== Materials provided ==

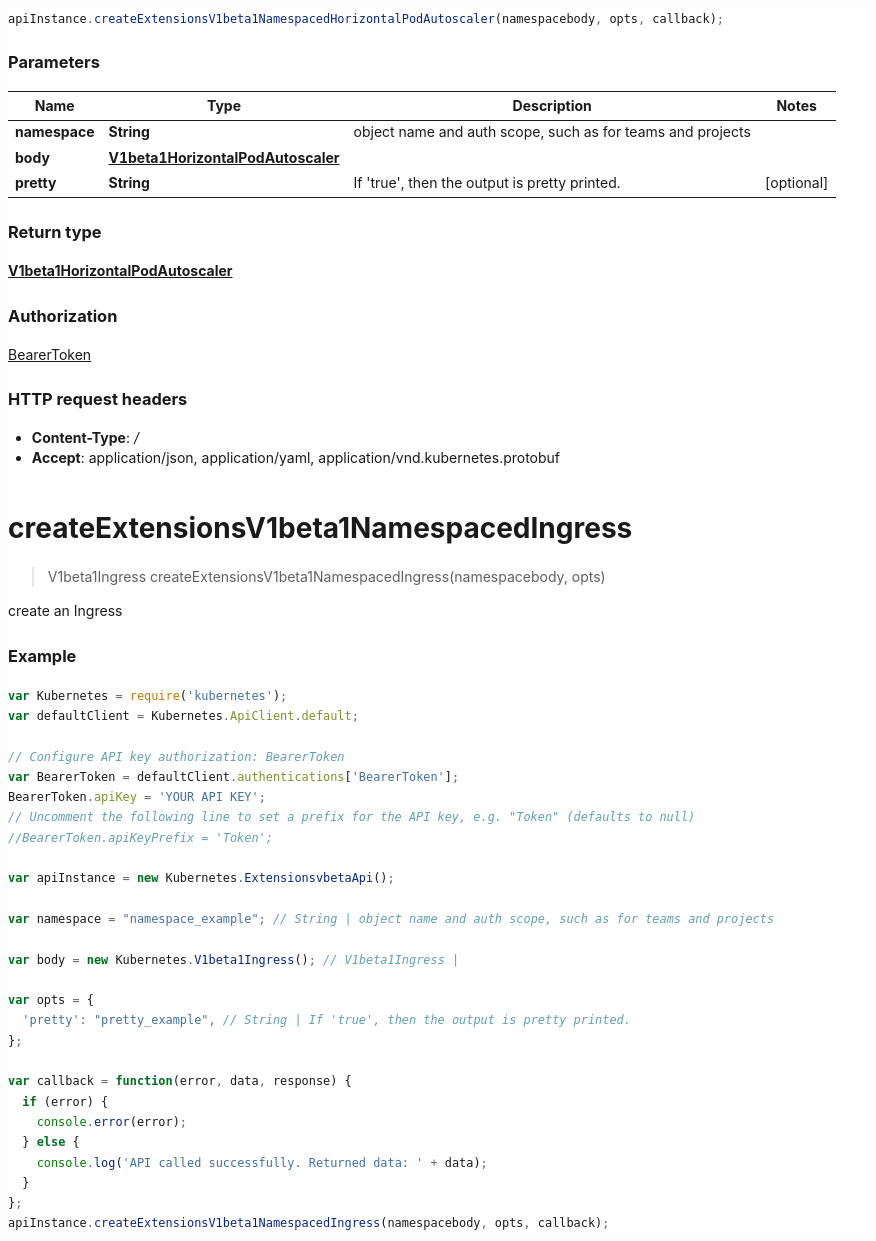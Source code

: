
 ```javascript
apiInstance.createExtensionsV1beta1NamespacedHorizontalPodAutoscaler(namespacebody, opts, callback);
```

### Parameters

Name | Type | Description  | Notes
------------- | ------------- | ------------- | -------------
 **namespace** | **String**| object name and auth scope, such as for teams and projects | 
 **body** | [**V1beta1HorizontalPodAutoscaler**](V1beta1HorizontalPodAutoscaler.md)|  | 
 **pretty** | **String**| If &#39;true&#39;, then the output is pretty printed. | [optional] 

### Return type

[**V1beta1HorizontalPodAutoscaler**](V1beta1HorizontalPodAutoscaler.md)

### Authorization

[BearerToken](../README.md#BearerToken)

### HTTP request headers

 - **Content-Type**: *_/_*
 - **Accept**: application/json, application/yaml, application/vnd.kubernetes.protobuf

<a name="createExtensionsV1beta1NamespacedIngress"></a>
# **createExtensionsV1beta1NamespacedIngress**
> V1beta1Ingress createExtensionsV1beta1NamespacedIngress(namespacebody, opts)



create an Ingress

### Example
```javascript
var Kubernetes = require('kubernetes');
var defaultClient = Kubernetes.ApiClient.default;

// Configure API key authorization: BearerToken
var BearerToken = defaultClient.authentications['BearerToken'];
BearerToken.apiKey = 'YOUR API KEY';
// Uncomment the following line to set a prefix for the API key, e.g. "Token" (defaults to null)
//BearerToken.apiKeyPrefix = 'Token';

var apiInstance = new Kubernetes.ExtensionsvbetaApi();

var namespace = "namespace_example"; // String | object name and auth scope, such as for teams and projects

var body = new Kubernetes.V1beta1Ingress(); // V1beta1Ingress | 

var opts = { 
  'pretty': "pretty_example", // String | If 'true', then the output is pretty printed.
};

var callback = function(error, data, response) {
  if (error) {
    console.error(error);
  } else {
    console.log('API called successfully. Returned data: ' + data);
  }
};
apiInstance.createExtensionsV1beta1NamespacedIngress(namespacebody, opts, callback);
```
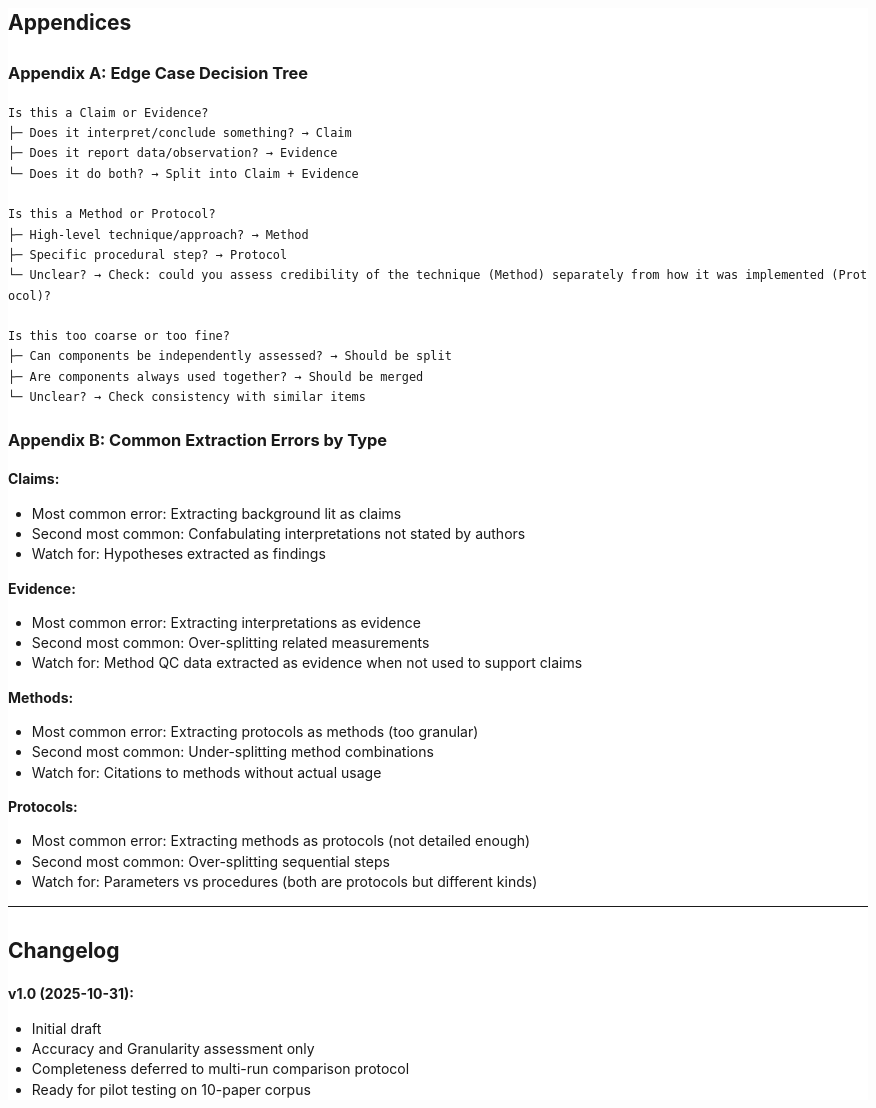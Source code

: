 
## Appendices

### Appendix A: Edge Case Decision Tree

```
Is this a Claim or Evidence?
├─ Does it interpret/conclude something? → Claim
├─ Does it report data/observation? → Evidence
└─ Does it do both? → Split into Claim + Evidence

Is this a Method or Protocol?
├─ High-level technique/approach? → Method
├─ Specific procedural step? → Protocol
└─ Unclear? → Check: could you assess credibility of the technique (Method) separately from how it was implemented (Protocol)?

Is this too coarse or too fine?
├─ Can components be independently assessed? → Should be split
├─ Are components always used together? → Should be merged
└─ Unclear? → Check consistency with similar items
```

### Appendix B: Common Extraction Errors by Type

**Claims:**
- Most common error: Extracting background lit as claims
- Second most common: Confabulating interpretations not stated by authors
- Watch for: Hypotheses extracted as findings

**Evidence:**
- Most common error: Extracting interpretations as evidence
- Second most common: Over-splitting related measurements
- Watch for: Method QC data extracted as evidence when not used to support claims

**Methods:**
- Most common error: Extracting protocols as methods (too granular)
- Second most common: Under-splitting method combinations
- Watch for: Citations to methods without actual usage

**Protocols:**
- Most common error: Extracting methods as protocols (not detailed enough)
- Second most common: Over-splitting sequential steps
- Watch for: Parameters vs procedures (both are protocols but different kinds)

---

## Changelog

**v1.0 (2025-10-31):**
- Initial draft
- Accuracy and Granularity assessment only
- Completeness deferred to multi-run comparison protocol
- Ready for pilot testing on 10-paper corpus
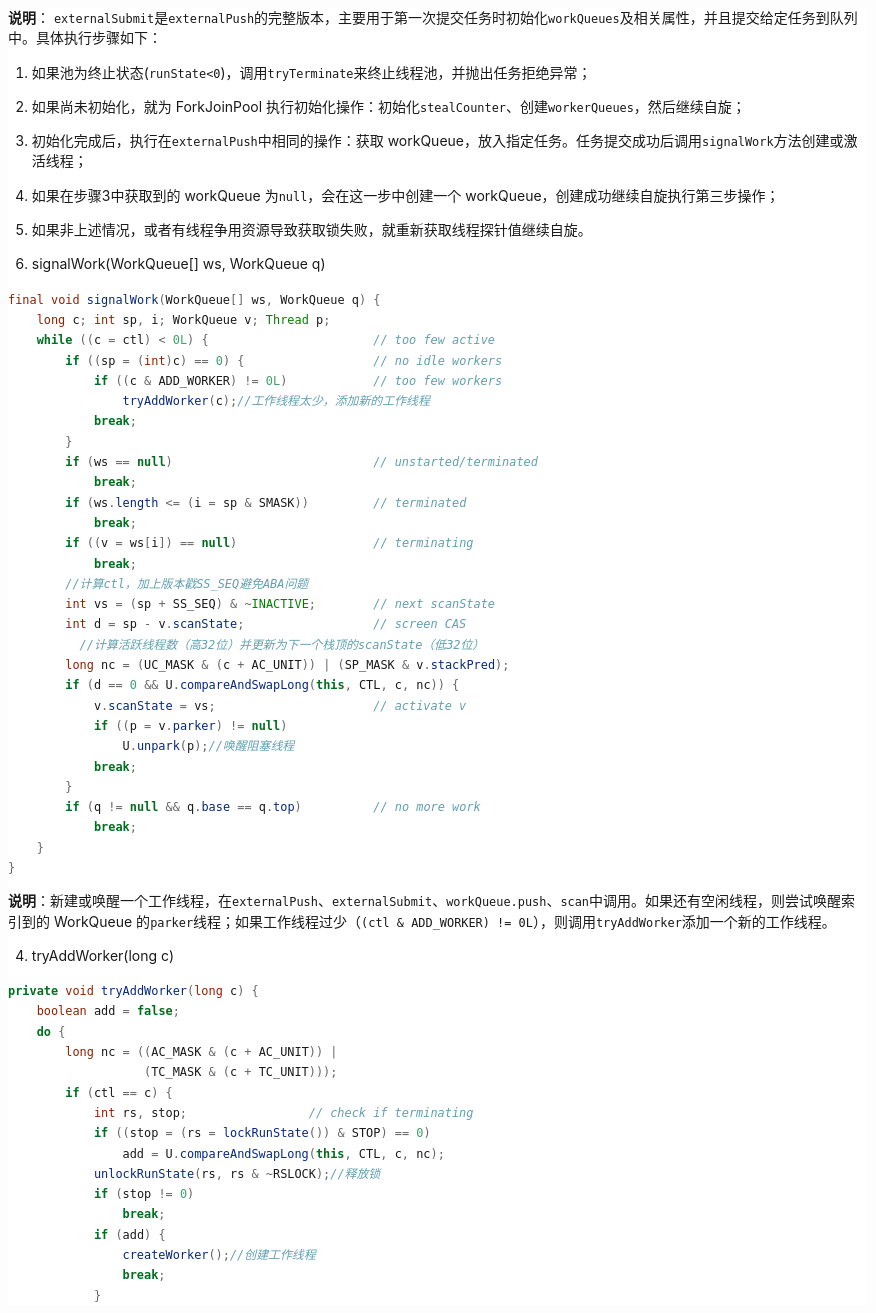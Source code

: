 **说明**： `externalSubmit`是`externalPush`的完整版本，主要用于第一次提交任务时初始化`workQueues`及相关属性，并且提交给定任务到队列中。具体执行步骤如下：

1. 如果池为终止状态(`runState<0`)，调用`tryTerminate`来终止线程池，并抛出任务拒绝异常；
2. 如果尚未初始化，就为 ForkJoinPool 执行初始化操作：初始化`stealCounter`、创建`workerQueues`，然后继续自旋；
3. 初始化完成后，执行在`externalPush`中相同的操作：获取 workQueue，放入指定任务。任务提交成功后调用`signalWork`方法创建或激活线程；
4. 如果在步骤3中获取到的 workQueue 为`null`，会在这一步中创建一个 workQueue，创建成功继续自旋执行第三步操作；
5. 如果非上述情况，或者有线程争用资源导致获取锁失败，就重新获取线程探针值继续自旋。



3. signalWork(WorkQueue[] ws, WorkQueue q)

```java
final void signalWork(WorkQueue[] ws, WorkQueue q) {
    long c; int sp, i; WorkQueue v; Thread p;
    while ((c = ctl) < 0L) {                       // too few active
        if ((sp = (int)c) == 0) {                  // no idle workers
            if ((c & ADD_WORKER) != 0L)            // too few workers
                tryAddWorker(c);//工作线程太少，添加新的工作线程
            break;
        }
        if (ws == null)                            // unstarted/terminated
            break;
        if (ws.length <= (i = sp & SMASK))         // terminated
            break;
        if ((v = ws[i]) == null)                   // terminating
            break;
      	//计算ctl，加上版本戳SS_SEQ避免ABA问题
        int vs = (sp + SS_SEQ) & ~INACTIVE;        // next scanState
        int d = sp - v.scanState;                  // screen CAS
	      //计算活跃线程数（高32位）并更新为下一个栈顶的scanState（低32位）
        long nc = (UC_MASK & (c + AC_UNIT)) | (SP_MASK & v.stackPred);
        if (d == 0 && U.compareAndSwapLong(this, CTL, c, nc)) {
            v.scanState = vs;                      // activate v
            if ((p = v.parker) != null)
                U.unpark(p);//唤醒阻塞线程
            break;
        }
        if (q != null && q.base == q.top)          // no more work
            break;
    }
}
```

**说明**：新建或唤醒一个工作线程，在`externalPush`、`externalSubmit`、`workQueue.push`、`scan`中调用。如果还有空闲线程，则尝试唤醒索引到的 WorkQueue 的`parker`线程；如果工作线程过少（`(ctl & ADD_WORKER) != 0L`），则调用`tryAddWorker`添加一个新的工作线程。



4. tryAddWorker(long c)

```java
private void tryAddWorker(long c) {
    boolean add = false;
    do {
        long nc = ((AC_MASK & (c + AC_UNIT)) |
                   (TC_MASK & (c + TC_UNIT)));
        if (ctl == c) {
            int rs, stop;                 // check if terminating
            if ((stop = (rs = lockRunState()) & STOP) == 0)
                add = U.compareAndSwapLong(this, CTL, c, nc);
            unlockRunState(rs, rs & ~RSLOCK);//释放锁
            if (stop != 0)
                break;
            if (add) {
                createWorker();//创建工作线程
                break;
            }
```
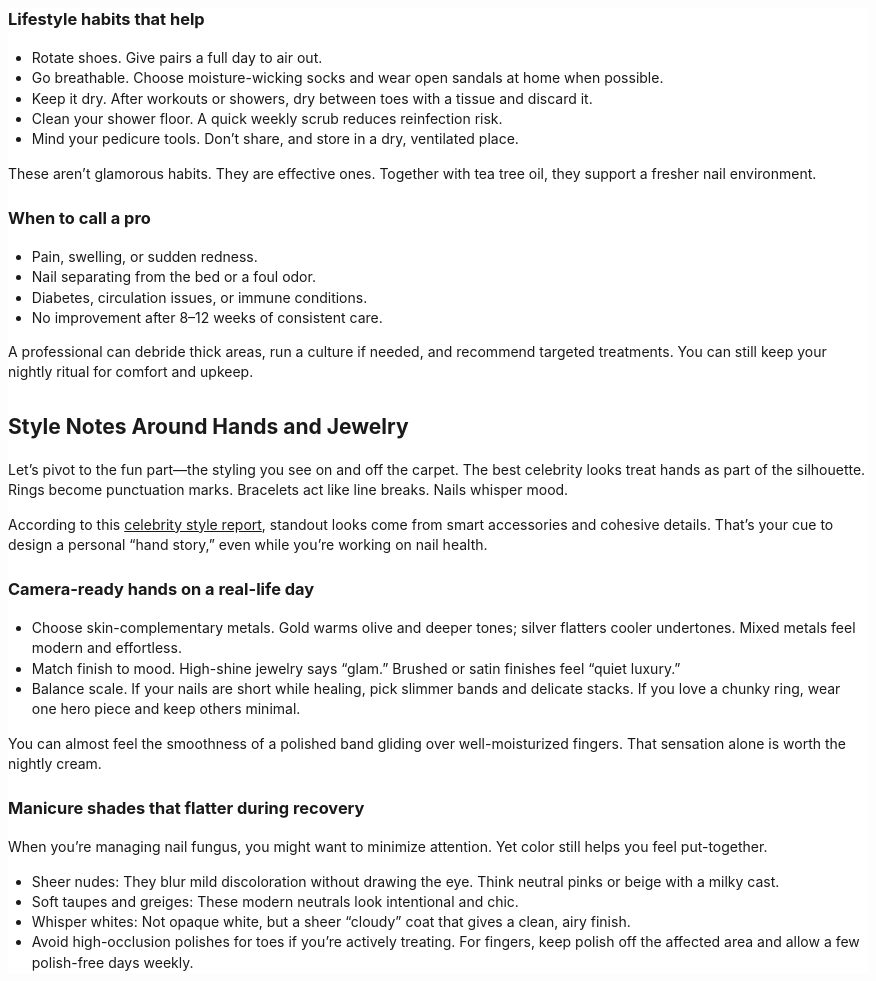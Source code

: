 ### Lifestyle habits that help

- Rotate shoes. Give pairs a full day to air out.
- Go breathable. Choose moisture-wicking socks and wear open sandals at home when possible.
- Keep it dry. After workouts or showers, dry between toes with a tissue and discard it.
- Clean your shower floor. A quick weekly scrub reduces reinfection risk.
- Mind your pedicure tools. Don’t share, and store in a dry, ventilated place.

These aren’t glamorous habits. They are effective ones. Together with tea tree oil, they support a fresher nail environment.

### When to call a pro

- Pain, swelling, or sudden redness.
- Nail separating from the bed or a foul odor.
- Diabetes, circulation issues, or immune conditions.
- No improvement after 8–12 weeks of consistent care.

A professional can debride thick areas, run a culture if needed, and recommend targeted treatments. You can still keep your nightly ritual for comfort and upkeep.

## Style Notes Around Hands and Jewelry

Let’s pivot to the fun part—the styling you see on and off the carpet. The best celebrity looks treat hands as part of the silhouette. Rings become punctuation marks. Bracelets act like line breaks. Nails whisper mood.

According to this [celebrity style report](https://www.thebudgetfashionista.com/archive/celebrity-fashion-report/), standout looks come from smart accessories and cohesive details. That’s your cue to design a personal “hand story,” even while you’re working on nail health.

### Camera-ready hands on a real-life day

- Choose skin-complementary metals. Gold warms olive and deeper tones; silver flatters cooler undertones. Mixed metals feel modern and effortless.
- Match finish to mood. High-shine jewelry says “glam.” Brushed or satin finishes feel “quiet luxury.”
- Balance scale. If your nails are short while healing, pick slimmer bands and delicate stacks. If you love a chunky ring, wear one hero piece and keep others minimal.

You can almost feel the smoothness of a polished band gliding over well-moisturized fingers. That sensation alone is worth the nightly cream.

### Manicure shades that flatter during recovery

When you’re managing nail fungus, you might want to minimize attention. Yet color still helps you feel put-together.

- Sheer nudes: They blur mild discoloration without drawing the eye. Think neutral pinks or beige with a milky cast.
- Soft taupes and greiges: These modern neutrals look intentional and chic.
- Whisper whites: Not opaque white, but a sheer “cloudy” coat that gives a clean, airy finish.
- Avoid high-occlusion polishes for toes if you’re actively treating. For fingers, keep polish off the affected area and allow a few polish-free days weekly.
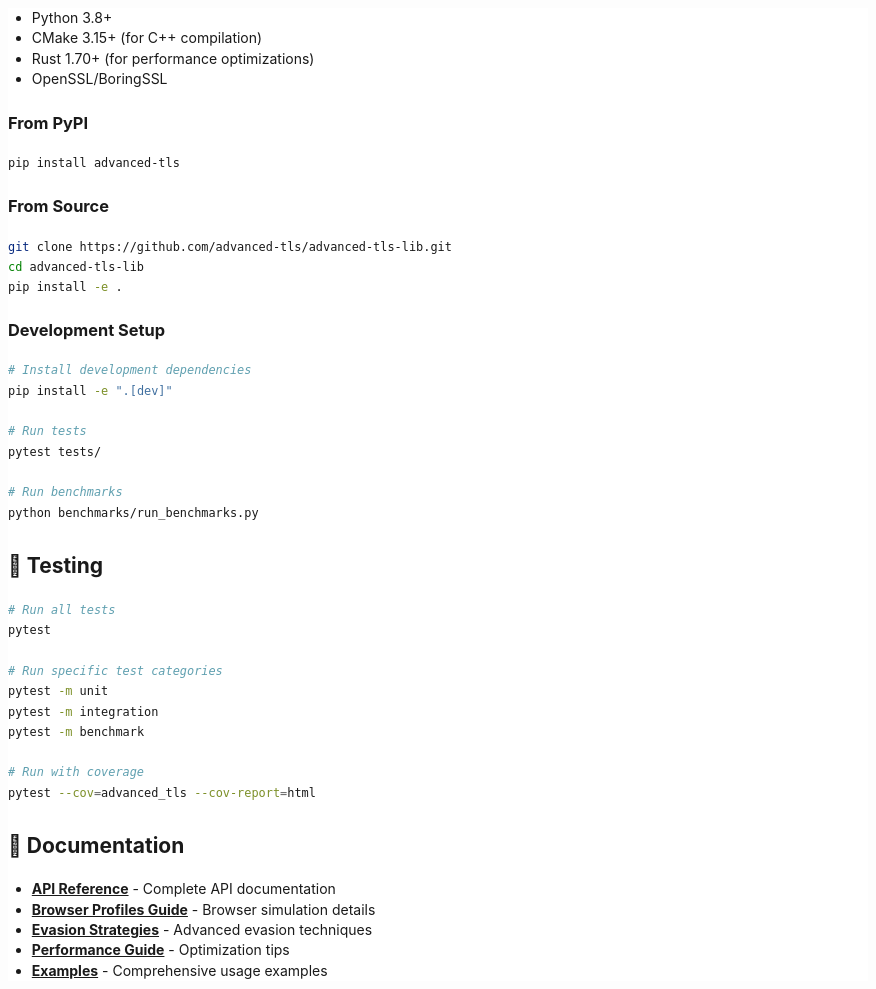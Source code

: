 - Python 3.8+
- CMake 3.15+ (for C++ compilation)
- Rust 1.70+ (for performance optimizations)
- OpenSSL/BoringSSL

### From PyPI

```bash
pip install advanced-tls
```

### From Source

```bash
git clone https://github.com/advanced-tls/advanced-tls-lib.git
cd advanced-tls-lib
pip install -e .
```

### Development Setup

```bash
# Install development dependencies
pip install -e ".[dev]"

# Run tests
pytest tests/

# Run benchmarks
python benchmarks/run_benchmarks.py
```

## 🧪 Testing

```bash
# Run all tests
pytest

# Run specific test categories
pytest -m unit
pytest -m integration
pytest -m benchmark

# Run with coverage
pytest --cov=advanced_tls --cov-report=html
```

## 📖 Documentation

- **[API Reference](docs/api.md)** - Complete API documentation
- **[Browser Profiles Guide](docs/browser_profiles.md)** - Browser simulation details
- **[Evasion Strategies](docs/evasion.md)** - Advanced evasion techniques
- **[Performance Guide](docs/performance.md)** - Optimization tips
- **[Examples](examples/)** - Comprehensive usage examples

===

• Required work: Text only, no pictures: please print exactly the lines above from the line with "- Balance scale." up to and including the line with "- **[Evasion Strategies](docs/evasion.md)**", and nothing else.

• Your solution:
- Balance scale. If your nails are short while healing, pick slimmer bands and delicate stacks. If you love a chunky ring, wear one hero piece and keep others minimal.

You can almost feel the smoothness of a polished band gliding over well-moisturized fingers. That sensation alone is worth the nightly cream.

### Manicure shades that flatter during recovery

When you’re managing nail fungus, you might want to minimize attention. Yet color still helps you feel put-together.

- Sheer nudes: They blur mild discoloration without drawing the eye. Think neutral pinks or beige with a milky cast.
- Soft taupes and greiges: These modern neutrals look intentional and chic.
- Whisper whites: Not opaque white, but a sheer “cloudy” coat that gives a clean, airy finish.
- Avoid high-occlusion polishes for toes if you’re actively treating. For fingers, keep polish off the affected area and allow a few polish-free days weekly.
Source code

: - Python 3.8+
- CMake 3.15+ (for C++ compilation)
- Rust 1.70+ (for performance optimizations)
- OpenSSL/BoringSSL

### From PyPI

```bash
pip install advanced-tls
```

### From Source

```bash
git clone https://github.com/advanced-tls/advanced-tls-lib.git
cd advanced-tls-lib
pip install -e .
```

### Development Setup

```bash
# Install development dependencies
pip install -e ".[dev]"

# Run tests
pytest tests/

# Run benchmarks
python benchmarks/run_benchmarks.py
```

## 🧪 Testing

```bash
# Run all tests
pytest

# Run specific test categories
pytest -m unit
pytest -m integration
pytest -m benchmark

# Run with coverage
pytest --cov=advanced_tls --cov-report=html
```

## 📖 Documentation

- **[API Reference](docs/api.md)** - Complete API documentation
- **[Browser Profiles Guide](docs/browser_profiles.md)** - Browser simulation details
- **[Evasion Strategies](docs/evasion.md)** - Advanced evasion techniques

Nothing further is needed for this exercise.